I think I remember that list indexing "list[x]" is o(n), while hash access "hash[x]" is o(1), but my Martelli is not here around.

If I were the guy, I'd first ensure the final escaped result is cached in a key-value store, then I'll check if this func is the real bottleneck. If so, I might also have tried accessing it's content as a byte array. Then, if the file is of Asian origin (ascii being very low minority), I'd bulk escape it with the "&#x%s;" trick. It is rare to have documents with even mix of ascii/latin and other glyph, so I makes sense to have two functions, like he did.

kbd 5350 days ago

Python's lists are not linked lists. List indexing is O(1).

gbog 5350 days ago

You are right, double checked in my Martelli.

pwang 5350 days ago

Unfortunately, the ord() function call overhead in Python may swamp the difference in speed between a dict lookup (hashtable) and a list lookup (ordinal index).

pdhborges 5350 days ago

It would be nice if the author profiled the code instead of just measuring the test templates time.

wladimir 5350 days ago

Interesting story, with a very good speedup.

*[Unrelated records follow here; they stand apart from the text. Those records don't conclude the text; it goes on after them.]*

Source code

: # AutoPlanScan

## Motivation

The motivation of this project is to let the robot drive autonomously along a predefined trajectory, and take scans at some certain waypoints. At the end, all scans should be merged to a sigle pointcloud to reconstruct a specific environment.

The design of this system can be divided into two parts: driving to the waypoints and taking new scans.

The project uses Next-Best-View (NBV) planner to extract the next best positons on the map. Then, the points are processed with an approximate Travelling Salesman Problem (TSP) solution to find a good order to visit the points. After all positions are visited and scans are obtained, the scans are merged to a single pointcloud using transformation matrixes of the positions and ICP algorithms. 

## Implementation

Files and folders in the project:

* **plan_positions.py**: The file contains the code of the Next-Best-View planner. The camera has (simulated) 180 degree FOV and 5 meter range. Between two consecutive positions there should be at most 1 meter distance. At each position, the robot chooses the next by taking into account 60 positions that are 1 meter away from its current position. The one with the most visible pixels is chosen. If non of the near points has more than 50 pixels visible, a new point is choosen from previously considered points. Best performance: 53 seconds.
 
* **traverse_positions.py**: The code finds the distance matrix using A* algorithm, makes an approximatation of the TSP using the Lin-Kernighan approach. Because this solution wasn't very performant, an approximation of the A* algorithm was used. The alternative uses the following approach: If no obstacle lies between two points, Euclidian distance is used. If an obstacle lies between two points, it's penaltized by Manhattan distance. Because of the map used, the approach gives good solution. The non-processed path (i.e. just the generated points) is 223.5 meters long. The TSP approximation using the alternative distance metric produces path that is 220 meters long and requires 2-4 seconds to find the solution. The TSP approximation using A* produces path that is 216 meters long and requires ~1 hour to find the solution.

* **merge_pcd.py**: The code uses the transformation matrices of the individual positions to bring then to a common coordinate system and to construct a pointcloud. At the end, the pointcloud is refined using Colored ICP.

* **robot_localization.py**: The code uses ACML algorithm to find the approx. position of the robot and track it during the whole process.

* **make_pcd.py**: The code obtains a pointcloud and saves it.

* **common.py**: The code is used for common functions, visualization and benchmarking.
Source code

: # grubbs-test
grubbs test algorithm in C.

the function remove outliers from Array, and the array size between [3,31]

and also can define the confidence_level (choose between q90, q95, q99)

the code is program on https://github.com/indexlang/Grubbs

Though I personally wouldn't be this patient, and would write a simple function like this in cython or even the C API directly (especially as the Python code drifts further from idiomatic with each step...).

pwang 5350 days ago

Writing it in Cython would have been my solution. No futzing around with 8 or 9 iterations. It would just be fast, and the code would still look clean (unlike the obfuscated garbage they ended up with in the blog post).

phren0logy 5350 days ago

At the risk of exposing my ignorance, I thought

>Other “common wisdom”, like using locals instead of globals, yields relatively little gain.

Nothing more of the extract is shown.